In the John 3 conversation between Jesus and Nicodemus, Jesus emphatically told the Pharisee leader that he must be born again (verses 3, 7) and “unless one is born of water and the Spirit, he cannot enter the kingdom of God.” (verse 5) The idea of the kingdom of God was very important to the Pharisees so this was a critical matter. It is also a critical matter for Christian believers.

Some preachers and writers take “born of water” to mean water baptism, thereby making baptism absolutely necessary for one to be a follower of Jesus, to be in the Kingdom. This is wrong. Many have taught error because they have not examined the context. Bear with me.

Many bible versions indicate in the margin that the phrase “born again” can just as readily be translated “born from above”. The context deals with spiritual birth, a birth from God and not from man just as we read at the beginning of the Gospel of John that those who receive Jesus, who believe in His name were born, not of blood, nor of the will of the flesh, nor of the will of man, but of God (1:12).

Look at Nicodemus’ question “How can a man be born when he is old? Can he enter a second time into his mother’s womb and be born?” The context doesn’t allow us to read baptism into Jesus’ words. No. The Pharisee understood Jesus to say that a second birth was necessary, but to him this seemed absurd, especially for someone elderly. Judaism actually taught eight different steps one could take, each seen as being “born again”.

Nicodemus had already been “born again” many times. A Jew could be “born again” by being baptised, by immersing himself and then he was ritually clean. Pharisees immersed themselves very frequently.

Nicodemus could also be “born again” when going through bar mitzvah, or when getting married, becoming ordained as a rabbi, or being the head of a rabbinic academy (yeshiva)—if he lived long enough. That’s why he asked Jesus “How can a man be born when he is old?” Time was running out for him.

Three times Jesus underlined the importance of this question. “Most assuredly, I say to you, unless one is born of water and the Spirit, he cannot enter the kingdom of God.  “Born again” means just that—again, born a second time, born from above. “Born of water” is the physical birth, immersion in watery fluid in the womb and the experience of the waters breaking at birth which we all experience.  And this element must come first!

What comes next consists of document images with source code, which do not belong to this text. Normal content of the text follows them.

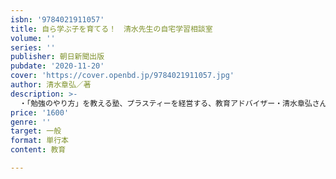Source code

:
 ```yaml
---
isbn: '9784021911057'
title: 自ら学ぶ子を育てる！　清水先生の自宅学習相談室
volume: ''
series: ''
publisher: 朝日新聞出版
pubdate: '2020-11-20'
cover: 'https://cover.openbd.jp/9784021911057.jpg'
author: 清水章弘／著
description: >-
  ・「勉強のやり方」を教える塾、プラスティーを経営する、教育アドバイザー・清水章弘さんによる、保護者のためのお悩み解決本。「塾のクラスが下がった時の励まし方は？」「語彙力を増やすためにはどうすればいい？」「受験勉強と学校の部活、両立させるべき？」など、子どもに勉強をさせる上で生じる様々な悩みに答える。・著書多数。『中学生からの勉強のやり方』（ディスカバー・トゥエンティワン）はシリーズ6万部突破。・著者は現在、テレビ番組「教えてもらう前と後」（ＴＢＳ系）、「テストの花道ニューベンゼミ」（Ｅテレ）、ラジオ「清水章弘合格への道」（朝日放送ＡＢＣラジオ）などに出演中。
price: '1600'
genre: ''
target: 一般
format: 単行本
content: 教育

---
```

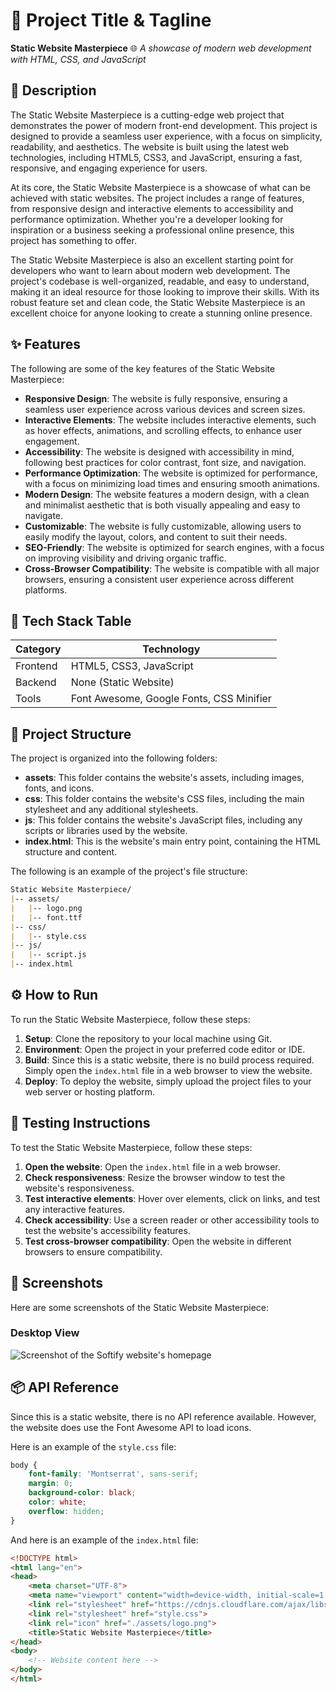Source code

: 🚀 Project Title & Tagline
========================
**Static Website Masterpiece** 🌐
_A showcase of modern web development with HTML, CSS, and JavaScript_

📖 Description
-------------
The Static Website Masterpiece is a cutting-edge web project that demonstrates the power of modern front-end development. This project is designed to provide a seamless user experience, with a focus on simplicity, readability, and aesthetics. The website is built using the latest web technologies, including HTML5, CSS3, and JavaScript, ensuring a fast, responsive, and engaging experience for users.

At its core, the Static Website Masterpiece is a showcase of what can be achieved with static websites. The project includes a range of features, from responsive design and interactive elements to accessibility and performance optimization. Whether you're a developer looking for inspiration or a business seeking a professional online presence, this project has something to offer.

The Static Website Masterpiece is also an excellent starting point for developers who want to learn about modern web development. The project's codebase is well-organized, readable, and easy to understand, making it an ideal resource for those looking to improve their skills. With its robust feature set and clean code, the Static Website Masterpiece is an excellent choice for anyone looking to create a stunning online presence.

✨ Features
---------
The following are some of the key features of the Static Website Masterpiece:
* **Responsive Design**: The website is fully responsive, ensuring a seamless user experience across various devices and screen sizes.
* **Interactive Elements**: The website includes interactive elements, such as hover effects, animations, and scrolling effects, to enhance user engagement.
* **Accessibility**: The website is designed with accessibility in mind, following best practices for color contrast, font size, and navigation.
* **Performance Optimization**: The website is optimized for performance, with a focus on minimizing load times and ensuring smooth animations.
* **Modern Design**: The website features a modern design, with a clean and minimalist aesthetic that is both visually appealing and easy to navigate.
* **Customizable**: The website is fully customizable, allowing users to easily modify the layout, colors, and content to suit their needs.
* **SEO-Friendly**: The website is optimized for search engines, with a focus on improving visibility and driving organic traffic.
* **Cross-Browser Compatibility**: The website is compatible with all major browsers, ensuring a consistent user experience across different platforms.

🧰 Tech Stack Table
-------------------
| Category | Technology |
| --- | --- |
| Frontend | HTML5, CSS3, JavaScript |
| Backend | None (Static Website) |
| Tools | Font Awesome, Google Fonts, CSS Minifier |

📁 Project Structure
-------------------
The project is organized into the following folders:
* **assets**: This folder contains the website's assets, including images, fonts, and icons.
* **css**: This folder contains the website's CSS files, including the main stylesheet and any additional stylesheets.
* **js**: This folder contains the website's JavaScript files, including any scripts or libraries used by the website.
* **index.html**: This is the website's main entry point, containing the HTML structure and content.

The following is an example of the project's file structure:
```markdown
Static Website Masterpiece/
|-- assets/
|   |-- logo.png
|   |-- font.ttf
|-- css/
|   |-- style.css
|-- js/
|   |-- script.js
|-- index.html
```
⚙️ How to Run
-------------
To run the Static Website Masterpiece, follow these steps:
1. **Setup**: Clone the repository to your local machine using Git.
2. **Environment**: Open the project in your preferred code editor or IDE.
3. **Build**: Since this is a static website, there is no build process required. Simply open the `index.html` file in a web browser to view the website.
4. **Deploy**: To deploy the website, simply upload the project files to your web server or hosting platform.

🧪 Testing Instructions
---------------------
To test the Static Website Masterpiece, follow these steps:
1. **Open the website**: Open the `index.html` file in a web browser.
2. **Check responsiveness**: Resize the browser window to test the website's responsiveness.
3. **Test interactive elements**: Hover over elements, click on links, and test any interactive features.
4. **Check accessibility**: Use a screen reader or other accessibility tools to test the website's accessibility features.
5. **Test cross-browser compatibility**: Open the website in different browsers to ensure compatibility.

📸 Screenshots
-------------
Here are some screenshots of the Static Website Masterpiece:
### Desktop View
![Screenshot of the Softify website's homepage](assets/softify%20screenshot.jpg)


📦 API Reference
----------------
Since this is a static website, there is no API reference available. However, the website does use the Font Awesome API to load icons.

Here is an example of the `style.css` file:
```css
body {
    font-family: 'Montserrat', sans-serif;
    margin: 0;
    background-color: black;
    color: white;
    overflow: hidden;
}
```
And here is an example of the `index.html` file:
```html
<!DOCTYPE html>
<html lang="en">
<head>
    <meta charset="UTF-8">
    <meta name="viewport" content="width=device-width, initial-scale=1.0">
    <link rel="stylesheet" href="https://cdnjs.cloudflare.com/ajax/libs/font-awesome/6.7.2/css/all.min.css">
    <link rel="stylesheet" href="style.css">
    <link rel="icon" href="./assets/logo.png">
    <title>Static Website Masterpiece</title>
</head>
<body>
    <!-- Website content here -->
</body>
</html>
```
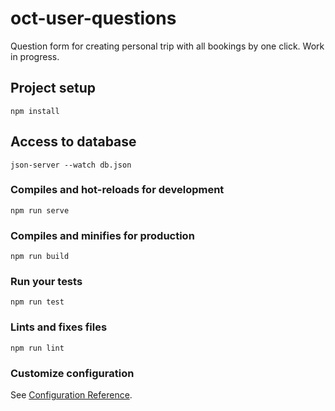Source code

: # oct-user-questions
Question form for creating personal trip with all bookings by one click. Work in progress.
## Project setup
```
npm install
```
## Access to database
```
json-server --watch db.json
```
### Compiles and hot-reloads for development
```
npm run serve
```

### Compiles and minifies for production
```
npm run build
```

### Run your tests
```
npm run test
```

### Lints and fixes files
```
npm run lint
```

### Customize configuration
See [Configuration Reference](https://cli.vuejs.org/config/).
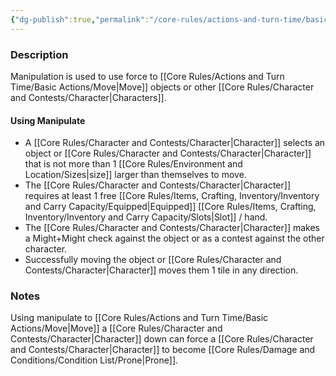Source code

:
 ```yaml
---
{"dg-publish":true,"permalink":"/core-rules/actions-and-turn-time/basic-actions/manipulate/"}
---
```


### Description
Manipulation is used to use force to [[Core Rules/Actions and Turn Time/Basic Actions/Move\|Move]] objects or other [[Core Rules/Character and Contests/Character\|Characters]].

#### Using Manipulate
- A [[Core Rules/Character and Contests/Character\|Character]] selects an object or [[Core Rules/Character and Contests/Character\|Character]] that is not more than 1 [[Core Rules/Environment and Location/Sizes\|size]] larger than themselves to move. 
- The [[Core Rules/Character and Contests/Character\|Character]] requires at least 1 free [[Core Rules/Items, Crafting, Inventory/Inventory and Carry Capacity/Equipped\|Equipped]] [[Core Rules/Items, Crafting, Inventory/Inventory and Carry Capacity/Slots\|Slot]] / hand.
- The [[Core Rules/Character and Contests/Character\|Character]] makes a Might+Might check against the object or as a contest against the other character.
- Successfully moving the object or [[Core Rules/Character and Contests/Character\|Character]] moves them 1 tile in any direction.

### Notes
Using manipulate to [[Core Rules/Actions and Turn Time/Basic Actions/Move\|Move]] a [[Core Rules/Character and Contests/Character\|Character]] down can force a [[Core Rules/Character and Contests/Character\|Character]] to become [[Core Rules/Damage and Conditions/Condition List/Prone\|Prone]].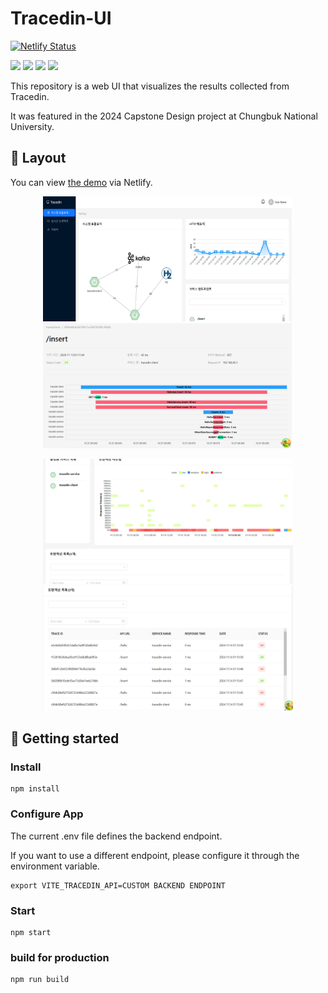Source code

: # Tracedin-UI
[![Netlify Status](https://api.netlify.com/api/v1/badges/c4691709-edc5-4996-bbe9-2f9a84037340/deploy-status)](https://app.netlify.com/sites/tracedin/deploys)

<img src="https://img.shields.io/badge/react-61DAFB?style=for-the-badge&logo=react&logoColor=white">
<img src="https://img.shields.io/badge/react query-FF4154?style=for-the-badge&logo=react query&logoColor=white">
<img src="https://img.shields.io/badge/ant design-0170FE?style=for-the-badge&logo=ant design&logoColor=white">
<img src="https://img.shields.io/badge/axios-5A29E4?style=for-the-badge&logo=axios&logoColor=white">

This repository is a web UI that visualizes the results collected from Tracedin.

It was featured in the 2024 Capstone Design project at Chungbuk National University.

## 🎨 Layout

You can view [the demo](https://tracedin.netlify.app/) via Netlify.

<p align="center">
    <img src=".github/readme/system-toplogy.png" alt="Image Example" width="400px" height='200px'>
    <img src=".github/readme/tx-timeline.png" alt="Image Example" width="400px" height='200px'>
</p>
<p align="center">
    <img src=".github/readme/heatmap.png" alt="Image Example" width="400px" height='200px'>
    <img src=".github/readme/tx-list.png" alt="Image Example" width="400px" height='200px'>
</p>


## 🚀 Getting started

### Install
```shell
npm install
```

### Configure App
The current .env file defines the backend endpoint.

If you want to use a different endpoint, please configure it through the environment variable.
```shell
export VITE_TRACEDIN_API=CUSTOM BACKEND ENDPOINT
```

### Start
```shell
npm start
```
### build for production
```shell
npm run build
```
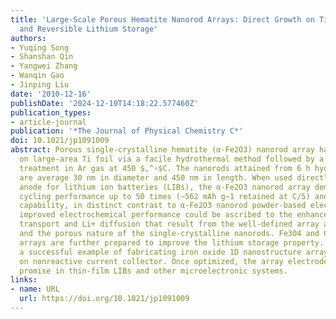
 ```yaml
---
title: 'Large-Scale Porous Hematite Nanorod Arrays: Direct Growth on Titanium Foil
  and Reversible Lithium Storage'
authors:
- Yuqing Song
- Shanshan Qin
- Yangwei Zhang
- Wanqin Gao
- Jinping Liu
date: '2010-12-16'
publishDate: '2024-12-10T14:18:22.577460Z'
publication_types:
- article-journal
publication: '*The Journal of Physical Chemistry C*'
doi: 10.1021/jp1091009
abstract: Porous single-crystalline hematite (α-Fe2O3) nanorod array has been synthesized
  on large-area Ti foil via a facile hydrothermal method followed by a simple annealing
  treatment in Ar gas at 450 $,^∘$C. The nanorods attained from 6 h hydrothermal reaction
  are average 30 nm in diameter and 450 nm in length. When used directly as additive-free
  anode for lithium ion batteries (LIBs), the α-Fe2O3 nanorod array demonstrates excellent
  cycling performance up to 50 times (∼562 mAh g−1 retained at C/5) and good rate
  capability, in distinct contrast to α-Fe2O3 nanorod powder-based electrode. The
  improved electrochemical performance could be ascribed to the enhanced electron
  transport and Li+ diffusion that result from the well-defined array architecture
  and the porous nature of the single-crystalline nanorods. Fe3O4 and C/α-Fe2O3 nanorod
  arrays are further prepared to improve the lithium storage property. Our work represents
  a successful example of fabricating iron oxide 1D nanostructure arrays directly
  on nonreactive current collector. Once optimized, the array electrode may hold great
  promise in thin-film LIBs and other microelectronic systems.
links:
- name: URL
  url: https://doi.org/10.1021/jp1091009
---
```

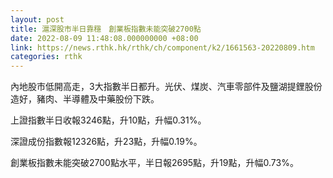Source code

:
 ```yaml
---
layout: post
title: 滬深股市半日靠穩　創業板指數未能突破2700點
date: 2022-08-09 11:48:08.000000000 +08:00
link: https://news.rthk.hk/rthk/ch/component/k2/1661563-20220809.htm
categories: rthk
---
```


內地股市低開高走，3大指數半日都升。光伏、煤炭、汽車零部件及鹽湖提鋰股份造好，豬肉、半導體及中藥股份下跌。

上證指數半日收報3246點，升10點，升幅0.31%。

深證成份指數報12326點，升23點，升幅0.19%。

創業板指數未能突破2700點水平，半日報2695點，升19點，升幅0.73%。
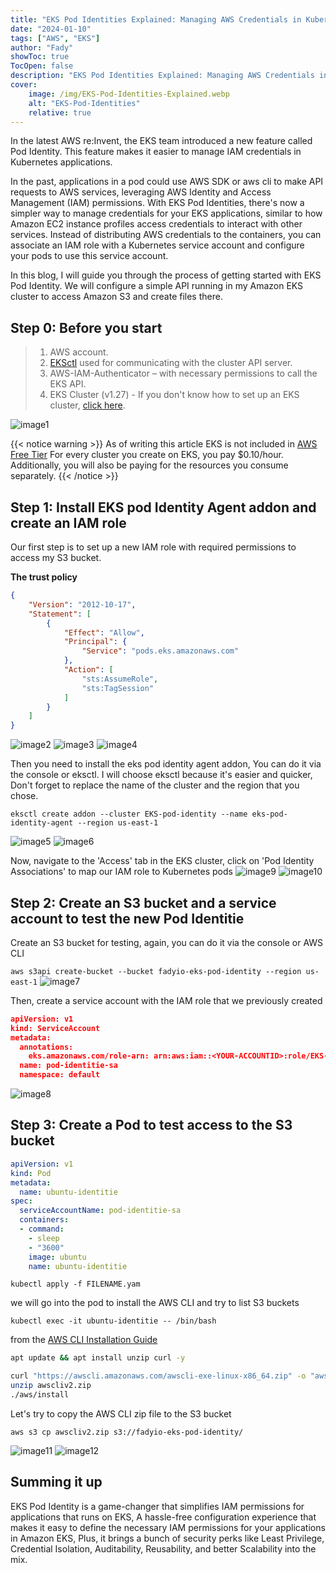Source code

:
 ```yaml
---
title: "EKS Pod Identities Explained: Managing AWS Credentials in Kubernetes Pods"
date: "2024-01-10"
tags: ["AWS", "EKS"]
author: "Fady"
showToc: true
TocOpen: false
description: "EKS Pod Identities Explained: Managing AWS Credentials in Kubernetes Pods."
cover:
    image: /img/EKS-Pod-Identities-Explained.webp
    alt: "EKS-Pod-Identities"
    relative: true
---
```


In the latest AWS re:Invent, the EKS team introduced a new feature called Pod Identity. This feature makes it easier to manage IAM credentials in Kubernetes applications.

In the past, applications in a pod could use AWS SDK or aws cli to make API requests to AWS services, leveraging AWS Identity and Access Management (IAM) permissions. With EKS Pod Identities, there's now a simpler way to manage credentials for your EKS applications, similar to how Amazon EC2 instance profiles access credentials to interact with other services. Instead of distributing AWS credentials to the containers, you can associate an IAM role with a Kubernetes service account and configure your pods to use this service account.

In this blog, I will guide you through the process of getting started with EKS Pod Identity. We will configure a simple API running in my Amazon EKS cluster to access Amazon S3 and create files there.

## Step 0: Before you start
> 1. AWS account.
> 2. [EKSctl](https://eksctl.io/) used for communicating with the cluster API server.
> 3. AWS-IAM-Authenticator – with necessary permissions to call the EKS API.
> 4. EKS Cluster (v1.27) - If you don't know how to set up an EKS cluster, [click here](https://docs.aws.amazon.com/eks/latest/userguide/getting-started.html).

![image1](images/image1.webp)

{{< notice warning >}}
As of writing this article EKS is not included in [AWS Free Tier](https://aws.amazon.com/free/?all-free-tier) For every cluster you create on EKS, you pay $0.10/hour. Additionally, you will also be paying for the resources you consume separately.
{{< /notice >}}

## Step 1: Install EKS pod Identity Agent addon and create an IAM role

Our first step is to set up a new IAM role with required permissions to access my S3 bucket.

**The trust policy**

```json
{
    "Version": "2012-10-17",
    "Statement": [
        {
            "Effect": "Allow",
            "Principal": {
                "Service": "pods.eks.amazonaws.com"
            },
            "Action": [
                "sts:AssumeRole",
                "sts:TagSession"
            ]
        }
    ]
}
```
![image2](images/image2.webp)
![image3](images/image3.webp)
![image4](images/image4.webp)

Then you need to install the eks pod identity agent addon, You can do it via the console or eksctl. I will choose eksctl because it's easier and quicker, Don't forget to replace the name of the cluster and the region that you chose.

`eksctl create addon --cluster EKS-pod-identity --name eks-pod-identity-agent --region us-east-1`

![image5](images/image5.webp)
![image6](images/image6.webp)

Now, navigate to the 'Access' tab in the EKS cluster, click on 'Pod Identity Associations' to map our IAM role to Kubernetes pods
![image9](images/image9.webp)
![image10](images/image10.webp)

## Step 2: Create an S3 bucket and a service account to test the new Pod Identitie

Create an S3 bucket for testing, again, you can do it via the console or AWS CLI

`aws s3api create-bucket --bucket fadyio-eks-pod-identity --region us-east-1`
![image7](images/image7.webp)

Then, create a service account with the IAM role that we previously created

```json
apiVersion: v1
kind: ServiceAccount
metadata:
  annotations:
    eks.amazonaws.com/role-arn: arn:aws:iam::<YOUR-ACCOUNTID>:role/EKS-Pod-Identitie
  name: pod-identitie-sa
  namespace: default
```

![image8](images/image8.webp)

## Step 3: Create a Pod to test access to the S3 bucket

```yaml
apiVersion: v1
kind: Pod
metadata:
  name: ubuntu-identitie
spec:
  serviceAccountName: pod-identitie-sa
  containers:
  - command:
    - sleep
    - "3600"
    image: ubuntu
    name: ubuntu-identitie
```
`kubectl apply -f FILENAME.yam`

we will go into the pod to install the AWS CLI and try to list S3 buckets

`kubectl exec -it ubuntu-identitie -- /bin/bash`

from the [AWS CLI Installation Guide](https://docs.aws.amazon.com/cli/latest/userguide/getting-started-install.html)


```bash
apt update && apt install unzip curl -y

curl "https://awscli.amazonaws.com/awscli-exe-linux-x86_64.zip" -o "awscliv2.zip"
unzip awscliv2.zip
./aws/install
```
Let's try to copy the AWS CLI zip file to the S3 bucket

`aws s3 cp awscliv2.zip s3://fadyio-eks-pod-identity/`

![image11](images/image11.webp)
![image12](images/image12.webp)

## Summing it up
EKS Pod Identity is a game-changer that simplifies IAM permissions for applications that runs on EKS, A hassle-free configuration experience that makes it easy to define the necessary IAM permissions for your applications in Amazon EKS, Plus, it brings a bunch of security perks like Least Privilege, Credential Isolation, Auditability, Reusability, and better Scalability into the mix.
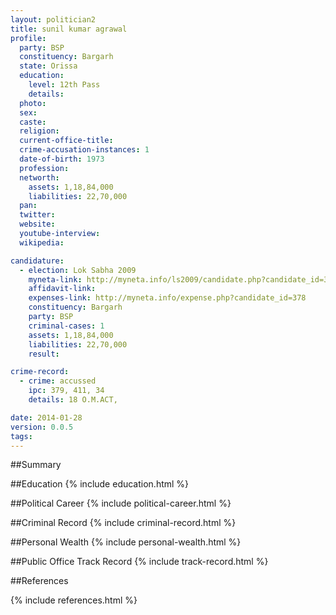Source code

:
 ```yaml
---
layout: politician2
title: sunil kumar agrawal
profile: 
  party: BSP
  constituency: Bargarh
  state: Orissa
  education: 
    level: 12th Pass
    details: 
  photo: 
  sex: 
  caste: 
  religion: 
  current-office-title: 
  crime-accusation-instances: 1
  date-of-birth: 1973
  profession: 
  networth: 
    assets: 1,18,84,000
    liabilities: 22,70,000
  pan: 
  twitter: 
  website: 
  youtube-interview: 
  wikipedia: 

candidature: 
  - election: Lok Sabha 2009
    myneta-link: http://myneta.info/ls2009/candidate.php?candidate_id=378
    affidavit-link: 
    expenses-link: http://myneta.info/expense.php?candidate_id=378
    constituency: Bargarh 
    party: BSP
    criminal-cases: 1
    assets: 1,18,84,000
    liabilities: 22,70,000
    result:  

crime-record: 
  - crime: accussed
    ipc: 379, 411, 34
    details: 18 O.M.ACT, 

date: 2014-01-28
version: 0.0.5
tags: 
---
```

##Summary


##Education
{% include education.html %}


##Political Career
{% include political-career.html %}


##Criminal Record
{% include criminal-record.html %}


##Personal Wealth
{% include personal-wealth.html %}


##Public Office Track Record
{% include track-record.html %}


##References


{% include references.html %}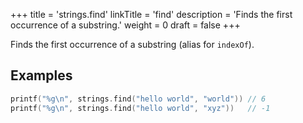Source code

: +++
title = 'strings.find'
linkTitle = 'find'
description = 'Finds the first occurrence of a substring.'
weight = 0
draft = false
+++

Finds the first occurrence of a substring (alias for `indexOf`).

## Examples

```go
printf("%g\n", strings.find("hello world", "world")) // 6
printf("%g\n", strings.find("hello world", "xyz"))   // -1
```

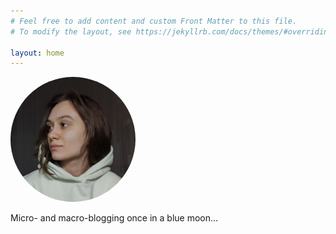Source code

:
 ```yaml
---
# Feel free to add content and custom Front Matter to this file.
# To modify the layout, see https://jekyllrb.com/docs/themes/#overriding-theme-defaults

layout: home
---
```



<img src="/assets/img/mugshot.jpg" alt="profile-pic" style="height: 200px; width: 200px; border-radius: 50%"/>

Micro- and macro-blogging once in a blue moon...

Jesus is contrasting two elements in these verses: first the water and second, the Spirit: That which is born of the flesh is flesh, and that which is born of the Spirit is spirit. Birth by water means born of flesh, physical birth, out of the womb of his mother.

Again he repeats, Do not marvel that I said to you, ‘You (it’s plural in Greek here—‘you all’) must be born again.’ The wind blows where it wishes, and you hear the sound of it, but cannot tell where it comes from and where it goes. So is everyone who is born of the Spirit.” The contrast continues—you can name the origin of physical birth, but you cannot tell the origin of spiritual birth.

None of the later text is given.